Scene4 Magazine: Arthur Meiselman
Arthur Meiselman
First Things last

I have a life-long love affair with books, music, and film. For the life of me, I cannot throw away a book... no matter how insipid, or useless, or decrepit. I have paperbacks, from a time when they cost only 50 cents, that are yellowed and fragile like ancient texts. I cannot break off the intimate, secret relationships, all the things we've been through together. With music... a similar nostalgia, perhaps, with the 33LP vinyls. For CD's, no. They're too disposable, can't see the face, the grooves. With film... only the celluloid, the frame-by-frame pictures that look at me when I hold the strip up to the light. I can remember the thrill of my first projector and my first movie... it was The Bride Of Frankenstein, and it was all mine. I rolled it over and over again in a little bedroom on the wall. Imagine, owning a film when very few people did! For videotape, no. Can't see a thing. The tiny magnetic bars dance in their own dimension, and exclude any touch and feel. For DVD's, no. They're also too disposable and there's nothing to see or smell.

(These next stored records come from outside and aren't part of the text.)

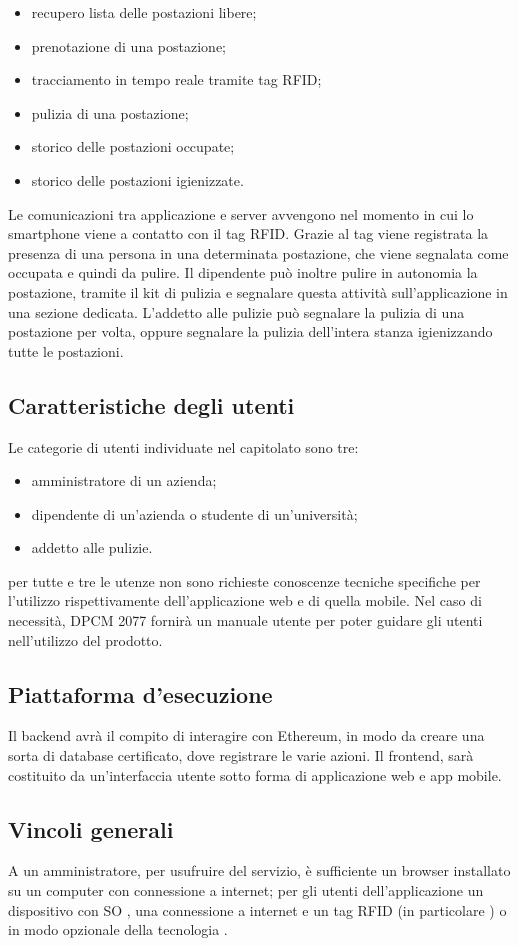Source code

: \begin{itemize}
	\item recupero lista delle postazioni libere; \\
	\item prenotazione di una postazione; \\
	\item tracciamento in tempo reale tramite tag RFID; \\
	\item pulizia di una postazione; \\
	\item storico delle postazioni occupate; \\
	\item storico delle postazioni igienizzate. \\ 
\end{itemize}
Le comunicazioni tra applicazione e server avvengono nel momento in cui lo smartphone viene a contatto con il tag RFID. Grazie al tag viene registrata la presenza di una persona in una determinata postazione, che viene segnalata come occupata e quindi da pulire. Il dipendente può inoltre pulire in autonomia la postazione, tramite il kit di pulizia e segnalare questa attività sull’applicazione in una sezione dedicata.
L’addetto alle pulizie può segnalare la pulizia di una postazione per volta, oppure segnalare la pulizia dell’intera stanza igienizzando tutte le postazioni.

\subsection{Caratteristiche degli utenti}
Le categorie di utenti individuate nel capitolato sono tre:
\begin{itemize}
	\item amministratore di un azienda;
	\item dipendente di un'azienda o studente di un'università;
    \item addetto alle pulizie.
\end{itemize}
per tutte e tre le utenze non sono richieste conoscenze tecniche specifiche per l'utilizzo rispettivamente dell'applicazione web e di quella mobile. Nel caso di necessità, DPCM 2077 fornirà un manuale utente per poter guidare gli utenti nell'utilizzo del prodotto.
\subsection{Piattaforma d'esecuzione}
Il backend avrà il compito di interagire con Ethereum, in modo da creare una sorta di database certificato, dove registrare le varie azioni. Il frontend, sarà costituito da un'interfaccia utente sotto forma di applicazione web e app mobile. 
\subsection{Vincoli generali}
A un amministratore, per usufruire del servizio, è sufficiente un browser installato su un computer con connessione a internet; per gli utenti dell'applicazione un dispositivo con SO , una connessione a internet e un tag RFID (in particolare ) o in modo opzionale della tecnologia .

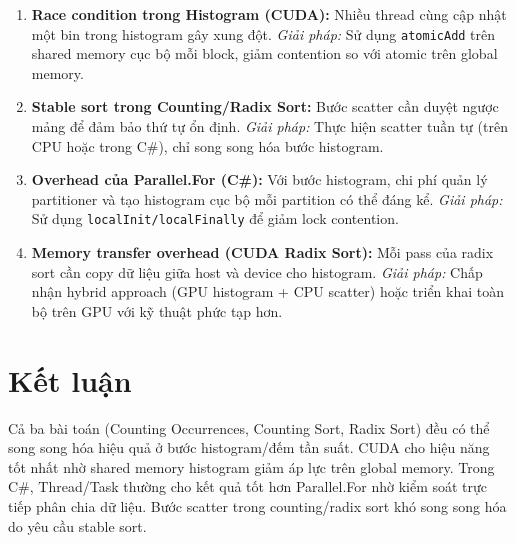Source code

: \documentclass[12pt,a4paper]{article}
\begin{document}
\begin{enumerate}[nosep]
    \item \textbf{Race condition trong Histogram (CUDA):} Nhiều thread cùng cập nhật một bin trong histogram gây xung đột. \textit{Giải pháp:} Sử dụng \texttt{atomicAdd} trên shared memory cục bộ mỗi block, giảm contention so với atomic trên global memory.

    \item \textbf{Stable sort trong Counting/Radix Sort:} Bước scatter cần duyệt ngược mảng để đảm bảo thứ tự ổn định. \textit{Giải pháp:} Thực hiện scatter tuần tự (trên CPU hoặc trong C\#), chỉ song song hóa bước histogram.

    \item \textbf{Overhead của Parallel.For (C\#):} Với bước histogram, chi phí quản lý partitioner và tạo histogram cục bộ mỗi partition có thể đáng kể. \textit{Giải pháp:} Sử dụng \texttt{localInit/localFinally} để giảm lock contention.

    \item \textbf{Memory transfer overhead (CUDA Radix Sort):} Mỗi pass của radix sort cần copy dữ liệu giữa host và device cho histogram. \textit{Giải pháp:} Chấp nhận hybrid approach (GPU histogram + CPU scatter) hoặc triển khai toàn bộ trên GPU với kỹ thuật phức tạp hơn.
\end{enumerate}

\section*{Kết luận}
Cả ba bài toán (Counting Occurrences, Counting Sort, Radix Sort) đều có thể song song hóa hiệu quả ở bước histogram/đếm tần suất. CUDA cho hiệu năng tốt nhất nhờ shared memory histogram giảm áp lực trên global memory. Trong C\#, Thread/Task thường cho kết quả tốt hơn Parallel.For nhờ kiểm soát trực tiếp phân chia dữ liệu. Bước scatter trong counting/radix sort khó song song hóa do yêu cầu stable sort.
\end{document}
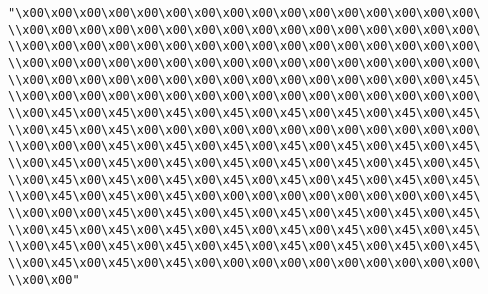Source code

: \verb|"\x00\x00\x00\x00\x00\x00\x00\x00\x00\x00\x00\x00\x00\x00\x00\x00\|\newline
\verb|\\x00\x00\x00\x00\x00\x00\x00\x00\x00\x00\x00\x00\x00\x00\x00\x00\|\newline
\verb|\\x00\x00\x00\x00\x00\x00\x00\x00\x00\x00\x00\x00\x00\x00\x00\x00\|\newline
\verb|\\x00\x00\x00\x00\x00\x00\x00\x00\x00\x00\x00\x00\x00\x00\x00\x00\|\newline
\verb|\\x00\x00\x00\x00\x00\x00\x00\x00\x00\x00\x00\x00\x00\x00\x00\x45\|\newline
\verb|\\x00\x00\x00\x00\x00\x00\x00\x00\x00\x00\x00\x00\x00\x00\x00\x00\|\newline
\verb|\\x00\x45\x00\x45\x00\x45\x00\x45\x00\x45\x00\x45\x00\x45\x00\x45\|\newline
\verb|\\x00\x45\x00\x45\x00\x00\x00\x00\x00\x00\x00\x00\x00\x00\x00\x00\|\newline
\verb|\\x00\x00\x00\x45\x00\x45\x00\x45\x00\x45\x00\x45\x00\x45\x00\x45\|\newline
\verb|\\x00\x45\x00\x45\x00\x45\x00\x45\x00\x45\x00\x45\x00\x45\x00\x45\|\newline
\verb|\\x00\x45\x00\x45\x00\x45\x00\x45\x00\x45\x00\x45\x00\x45\x00\x45\|\newline
\verb|\\x00\x45\x00\x45\x00\x45\x00\x00\x00\x00\x00\x00\x00\x00\x00\x45\|\newline
\verb|\\x00\x00\x00\x45\x00\x45\x00\x45\x00\x45\x00\x45\x00\x45\x00\x45\|\newline
\verb|\\x00\x45\x00\x45\x00\x45\x00\x45\x00\x45\x00\x45\x00\x45\x00\x45\|\newline
\verb|\\x00\x45\x00\x45\x00\x45\x00\x45\x00\x45\x00\x45\x00\x45\x00\x45\|\newline
\verb|\\x00\x45\x00\x45\x00\x45\x00\x00\x00\x00\x00\x00\x00\x00\x00\x00\|\newline
\verb|\\x00\x00"|\newline

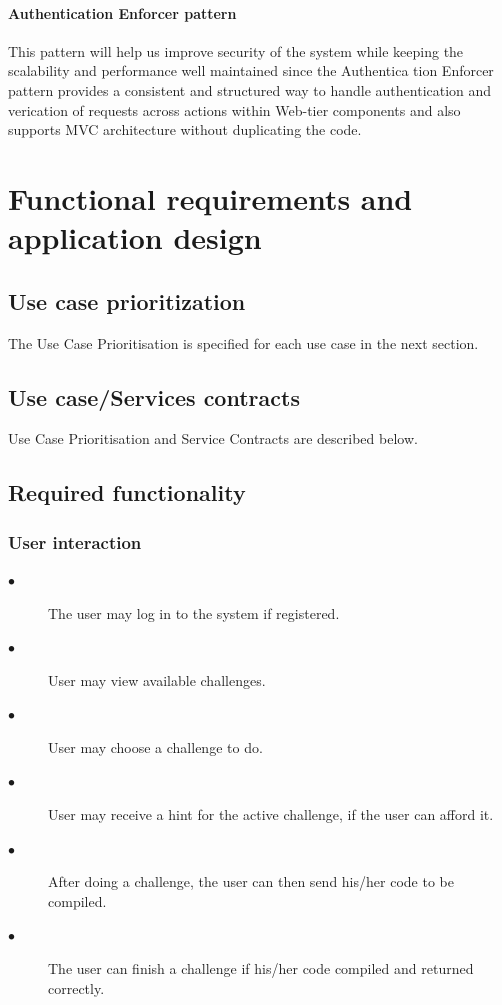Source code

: \documentclass[english]{article}
\begin{document}
		\paragraph{Authentication Enforcer pattern} %
		
		This pattern will help us improve security of the system while keeping
		the scalability and performance well maintained since the Authentica
		tion Enforcer pattern provides a consistent and structured way to handle
		authentication and verication of requests across actions within Web-tier
		components and also supports MVC architecture without duplicating the
		code.	
		
		
	
	\newpage
	\section{Functional requirements and application design}
		\subsection{Use case prioritization}
		The Use Case Prioritisation is specified for each use case in the next section.
		
		\subsection{Use case/Services contracts}
		Use Case Prioritisation and Service Contracts are described below.


		\subsection{Required functionality}
		\subsubsection{User interaction}
		\begin{description}
			\item[$\bullet$] The user may log in to the system if registered.
			\item[$\bullet$] User may view available challenges.
			\item[$\bullet$] User may choose a challenge to do.
			\item[$\bullet$] User may receive a hint for the active challenge, if the user can afford it.
			\item[$\bullet$] After doing a challenge, the user can then send his/her code to be compiled.
			\item[$\bullet$] The user can finish a challenge if his/her code compiled and returned correctly.
		\end{description}
		
\end{document}
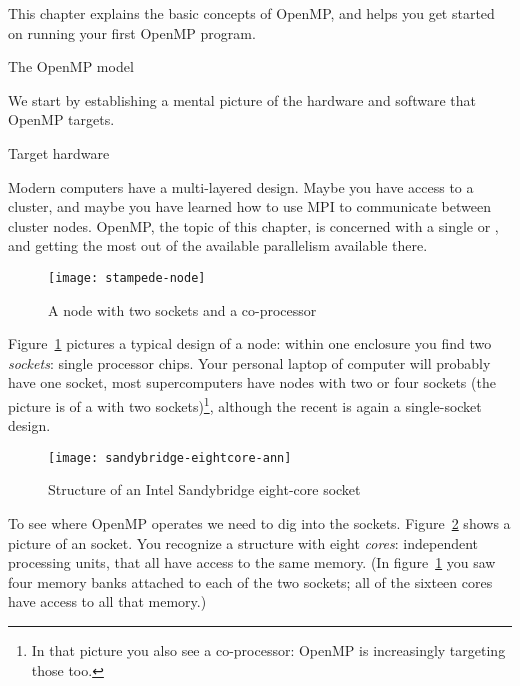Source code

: 
This chapter explains the basic concepts of OpenMP, and helps you get
started on running your first OpenMP program.

 {The OpenMP model}

We start by establishing a mental picture of the hardware and software
that OpenMP targets.

 {Target hardware}

Modern computers have a multi-layered design. Maybe you have access to
a cluster, and maybe you have learned how to use MPI to communicate
between cluster nodes. OpenMP, the topic of this chapter, is concerned
with a single  or ,
and getting the most out of the available parallelism available there.

\begin{figure}[ht]
\texttt{[image: stampede-node]}
\caption{A node with two sockets and a co-processor}
\label{fig:stampedenode}
\end{figure}
%
Figure~\ref{fig:stampedenode} pictures a typical design of a node:
within one enclosure you find two \emph{sockets}:
single processor chips. Your personal laptop of computer will probably
have one socket, most supercomputers have nodes with two or four
sockets (the picture is of a  with two
sockets)\footnote {In that picture you also see a co-processor: OpenMP
  is increasingly targeting those too.}, although the recent
 is again a single-socket
design.

\begin{figure}[ht]
  \texttt{[image: sandybridge-eightcore-ann]}
  \caption{Structure of an Intel Sandybridge eight-core socket}
  \label{fig:sandybridge}
\end{figure}
%
To see where OpenMP operates we need to dig into the
sockets. Figure~\ref{fig:sandybridge} shows a picture of an
 socket. You recognize a structure
with eight \emph{cores}: independent processing
units, that all have access to the same memory. (In
figure~\ref{fig:stampedenode} you saw four memory banks attached to
each of the two sockets; all of the sixteen cores have access to all
that memory.)

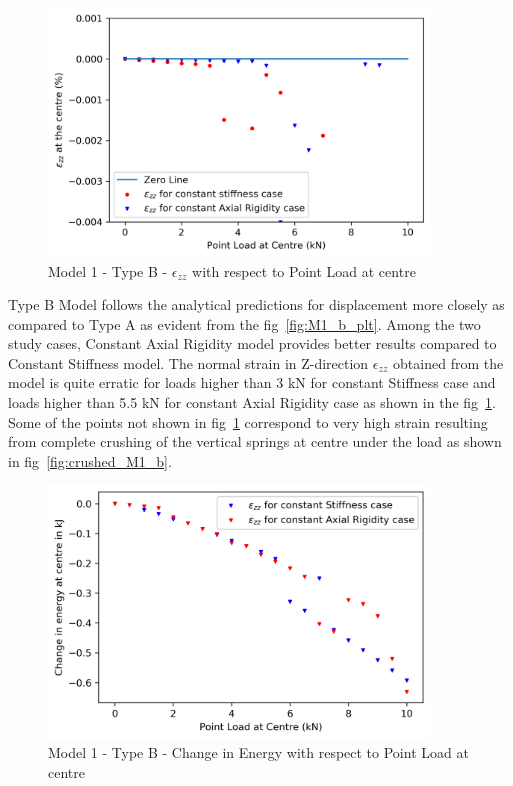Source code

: \begin{figure}[!htbp]
    \centering
    \includegraphics[width = 0.9\textwidth]{Figures/M1_b_strain.png}
    \caption{Model 1 - Type B - $\epsilon_{zz}$ with respect to Point Load at centre}
    \label{fig:M1_b_strain_plt}
\end{figure}

Type B Model follows the analytical predictions for displacement more closely as compared to Type A as evident from the fig~\ref{fig:M1_b_plt}. Among the two study cases, Constant Axial Rigidity model provides better results compared to Constant Stiffness model. The normal strain in Z-direction $\epsilon_{zz}$ obtained from the model is quite erratic for loads higher than 3 kN for constant Stiffness case and loads higher than 5.5 kN for constant Axial Rigidity case as shown in the fig~\ref{fig:M1_b_strain_plt}. Some of the points not shown in fig~\ref{fig:M1_b_strain_plt} correspond to very high strain resulting from complete crushing of the vertical springs at centre under the load as shown in fig~\ref{fig:crushed_M1_b}.


\begin{figure}[!htbp]
    \centering
    \includegraphics[width = 0.9\textwidth]{Figures/M1_b_energy.png}
    \caption{Model 1 - Type B - Change in Energy with respect to Point Load at centre}
    \label{fig:M1_b_energy}
\end{figure}

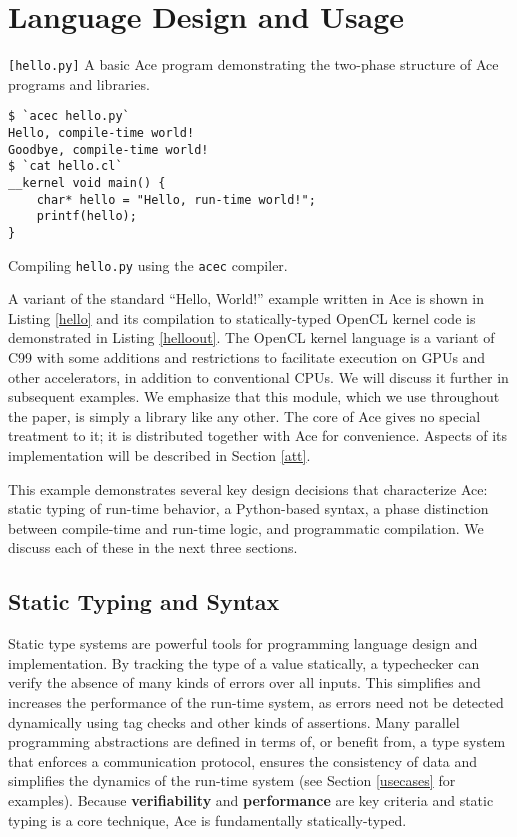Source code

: \documentclass[9pt,preprint]{sigplanconf}
\begin{document}
\section{Language Design and Usage}\label{usage}
\begin{codelisting}

\caption{\texttt{[hello.py]} A basic Ace program demonstrating the two-phase structure of Ace programs and libraries.}
\label{hello}
\end{codelisting}
\begin{codelisting}
\begin{lstlisting}[style=Bash]
$ `acec hello.py`
Hello, compile-time world!
Goodbye, compile-time world!
$ `cat hello.cl`
__kernel void main() {
    char* hello = "Hello, run-time world!";
    printf(hello);
}\end{lstlisting}
\caption{Compiling \texttt{hello.py} using the \texttt{acec} compiler.}
\label{helloout}
\end{codelisting}
A variant of the standard ``Hello, World!'' example written in Ace is shown in Listing \ref{hello} and its compilation to statically-typed OpenCL kernel code is demonstrated in Listing \ref{helloout}. The OpenCL kernel language is a variant of C99 with some additions and restrictions to facilitate execution on GPUs and other accelerators, in addition to conventional CPUs. We will discuss it further in subsequent examples.
We emphasize that this module, which we use throughout the paper, is simply a library like any other. The core of Ace gives no special treatment to it; it is distributed together with Ace for convenience. Aspects of its implementation will be described  in Section \ref{att}.

This example demonstrates several key design decisions that characterize Ace: static typing of run-time behavior, a Python-based syntax, a phase distinction between compile-time and run-time logic, and programmatic compilation. We discuss each of these in the next three sections. 
\subsection{Static Typing and Syntax}
Static type systems are powerful tools for programming language design and implementation. By tracking the type of a value statically, a typechecker can verify the absence of many kinds of errors over all inputs. This simplifies and increases the performance of the run-time system, as errors need not be detected dynamically using tag checks and other kinds of assertions. Many parallel programming abstractions are defined in terms of, or benefit from, a type system that enforces a communication protocol, ensures the consistency of data and simplifies the dynamics of the run-time system (see Section \ref{usecases} for examples). Because \textbf{verifiability} and \textbf{performance} are key criteria and static typing is a core technique, Ace is fundamentally statically-typed.
\end{document}
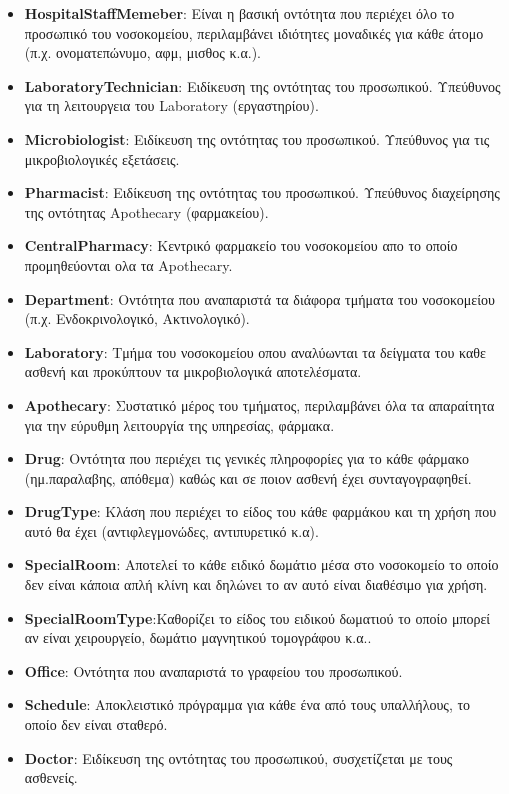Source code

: \documentclass{article}
\begin{document}
\begin{itemize}
    \item \textbf{HospitalStaffMemeber}: Είναι η βασική οντότητα που περιέχει όλο το προσωπικό του νοσοκομείου, περιλαμβάνει ιδιότητες μοναδικές για κάθε άτομο (π.χ. ονοματεπώνυμο, αφμ, μισθος κ.α.).
    \item \textbf{LaboratoryTechnician}: Ειδίκευση της οντότητας του προσωπικού. Υπεύθυνος για τη λειτουργεια του Laboratory (εργαστηρίου).
    \item \textbf{Microbiologist}: Ειδίκευση της οντότητας του προσωπικού. Υπεύθυνος για τις μικροβιολογικές εξετάσεις.
    \item \textbf{Pharmacist}: Ειδίκευση της οντότητας του προσωπικού. Υπεύθυνος διαχείρησης της οντότητας Apothecary (φαρμακείου).
    \item \textbf{CentralPharmacy}: Κεντρικό φαρμακείο του νοσοκομείου απο το οποίο προμηθεύονται ολα τα Apothecary.
    \item \textbf{Department}: Οντότητα που αναπαριστά τα διάφορα τμήματα του νοσοκομείου (π.χ. Ενδοκρινολογικό, Ακτινολογικό).
    \item \textbf{Laboratory}: Τμήμα του νοσοκομείου οπου αναλύωνται τα δείγματα του καθε ασθενή και προκύπτουν τα μικροβιολογικά αποτελέσματα. 
    \item \textbf{Apothecary}: Συστατικό μέρος του τμήματος, περιλαμβάνει όλα τα απαραίτητα για την εύρυθμη λειτουργία της υπηρεσίας, φάρμακα.
    \item \textbf{Drug}: Οντότητα που περιέχει τις γενικές πληροφορίες για το κάθε φάρμακο (ημ.παραλαβης, απόθεμα) καθώς και σε ποιον ασθενή έχει συνταγογραφηθεί.
    \item \textbf{DrugType}: Κλάση που περιέχει το είδος του κάθε φαρμάκου και τη χρήση που αυτό θα έχει (αντιφλεγμονώδες, αντιπυρετικό κ.α).
    \item \textbf{SpecialRoom}: Αποτελεί το κάθε ειδικό δωμάτιο μέσα στο νοσοκομείο το οποίο δεν είναι κάποια απλή κλίνη και δηλώνει το αν αυτό είναι διαθέσιμο για χρήση.
    \item \textbf{SpecialRoomType}:Καθορίζει το είδος του ειδικού δωματιού το οποίο μπορεί αν είναι χειρουργείο, δωμάτιο μαγνητικού τομογράφου κ.α..
    \item \textbf{Office}: Οντότητα που αναπαριστά το γραφείου του προσωπικού.
    \item \textbf{Schedule}: Αποκλειστικό πρόγραμμα για κάθε ένα από τους υπαλλήλους, το οποίο δεν είναι σταθερό.
    \item \textbf{Doctor}: Ειδίκευση της οντότητας του προσωπικού, συσχετίζεται με τους ασθενείς.

\end{itemize}
\end{document}
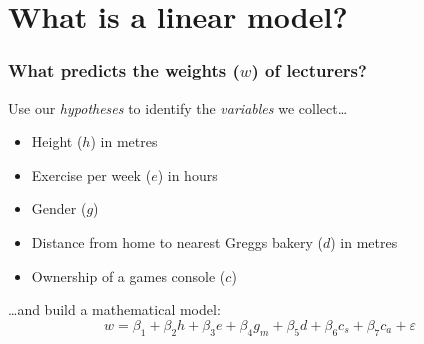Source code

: \documentclass[aspectratio=43]{beamer}
\begin{document}
\section{What is a linear model?}


\frame
{\frametitle{What predicts the weights ($w$) of lecturers?}



Use our {\it hypotheses} to identify the {\it variables} we collect\ldots
\begin{itemize}

	\item Height ($h$) in metres
	\item Exercise per week ($e$) in hours
	\item Gender ($g$)
	\item Distance from home to nearest Greggs bakery ($d$) in metres
	\item Ownership of a games console ($c$)

\end{itemize}
\vspace{12pt}
\ldots and build a mathematical model:
\[w = \beta_1 + \beta_2 h + \beta_3 e + \beta_4 g_m  + \beta_5 d + \beta_6 c_s + \beta_7 c_a + \varepsilon\]
}
\end{document}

The reason I collect these works of art and non-art is because they are part of my time continuum. They exist with me in the present, spread out in all space/time directions, and they are my friends. So I visit with my friends from time to time. I revisit the conversations and the images and the sounds that have placed me into the views of myself and the galaxy I drift in.

So it was that I recently revisited one of the best films ever made, The Lion In Winter.  This is a great film, adapted by James Goldman from his own wonderful play. On Broadway in 1966, the play starred Robert Preston as Henry, Rosemary Harris as Eleanor, and as Philip, young Christopher Walken in his first major stage role. In 1968, the honored film version starred Peter O'Toole as Henry (seemingly a reprise of his performance in 1964 in Becket), Katherine Hepburn as Eleanor, a young Timothy Dalton as Philip (his first major screen role), and as Richard, young Anthony Hopkins in his first major screen role. It was a magical cast with other fine actors, many of whom were unable to do anything comparable before or since. It was directed by Anthony Harvey, who also never got close to this work before or since as a director, though he was a brilliant editor. And John Barry, who did indeed match and rise beyond his work in Lion, composed the score.

This film is masterfully directed, beautifully photographed and cut... but it is the acting that accounts for the center flame of the magic. It is not an action or special effects film, it is a film of relationships... about strong-willed, self-defined people who understand the nature of their species and their roles in it. It is a film of words, perceptive, thought-sharpened, wit-honed words. In this work, Goldman is a master.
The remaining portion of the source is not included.